- **TASK BRIEF**
Across the entries below, tally every line that holds the string "github" and reply with the number only.

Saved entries
::::

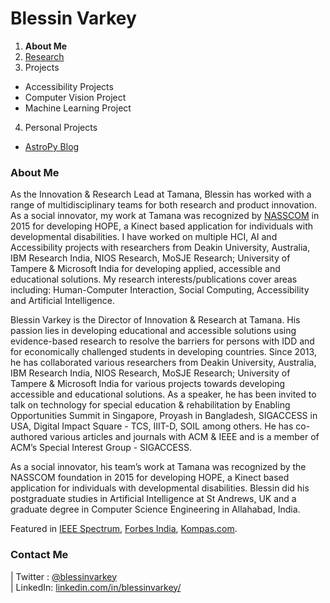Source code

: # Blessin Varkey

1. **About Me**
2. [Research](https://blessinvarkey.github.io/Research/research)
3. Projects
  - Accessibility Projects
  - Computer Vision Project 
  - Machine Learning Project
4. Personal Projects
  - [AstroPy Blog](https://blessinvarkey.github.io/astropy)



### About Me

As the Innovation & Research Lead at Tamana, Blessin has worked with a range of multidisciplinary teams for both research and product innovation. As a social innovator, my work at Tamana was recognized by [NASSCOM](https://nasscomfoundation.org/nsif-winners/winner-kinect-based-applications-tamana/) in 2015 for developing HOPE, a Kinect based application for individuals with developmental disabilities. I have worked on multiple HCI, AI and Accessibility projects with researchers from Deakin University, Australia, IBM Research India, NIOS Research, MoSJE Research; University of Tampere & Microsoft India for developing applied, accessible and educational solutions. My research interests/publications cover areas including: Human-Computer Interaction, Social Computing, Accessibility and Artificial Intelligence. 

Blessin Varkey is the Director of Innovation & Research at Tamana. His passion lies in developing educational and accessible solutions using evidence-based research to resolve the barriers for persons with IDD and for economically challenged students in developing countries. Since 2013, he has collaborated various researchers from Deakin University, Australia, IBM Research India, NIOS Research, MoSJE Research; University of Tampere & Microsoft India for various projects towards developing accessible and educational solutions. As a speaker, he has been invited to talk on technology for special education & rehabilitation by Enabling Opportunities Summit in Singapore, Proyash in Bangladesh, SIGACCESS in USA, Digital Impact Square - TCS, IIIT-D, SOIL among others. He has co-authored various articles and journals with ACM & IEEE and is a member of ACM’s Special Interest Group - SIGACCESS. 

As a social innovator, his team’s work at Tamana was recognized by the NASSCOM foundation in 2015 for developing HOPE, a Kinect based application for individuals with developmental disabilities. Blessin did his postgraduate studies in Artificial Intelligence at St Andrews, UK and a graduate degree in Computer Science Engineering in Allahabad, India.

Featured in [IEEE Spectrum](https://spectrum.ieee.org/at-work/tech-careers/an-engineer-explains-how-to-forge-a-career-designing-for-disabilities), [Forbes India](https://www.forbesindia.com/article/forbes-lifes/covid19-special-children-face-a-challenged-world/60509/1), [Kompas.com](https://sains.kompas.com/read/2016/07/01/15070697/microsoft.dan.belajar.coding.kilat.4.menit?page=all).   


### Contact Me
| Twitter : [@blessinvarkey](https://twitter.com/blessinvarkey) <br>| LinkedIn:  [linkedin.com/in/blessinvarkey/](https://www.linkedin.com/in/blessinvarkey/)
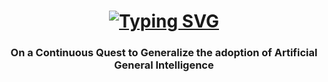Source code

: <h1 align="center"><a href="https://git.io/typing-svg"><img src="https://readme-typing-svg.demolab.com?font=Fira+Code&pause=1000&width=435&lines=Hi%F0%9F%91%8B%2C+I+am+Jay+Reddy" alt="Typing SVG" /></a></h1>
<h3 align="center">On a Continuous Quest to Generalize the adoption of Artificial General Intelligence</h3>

::::

- **ANSWER SPACE**
2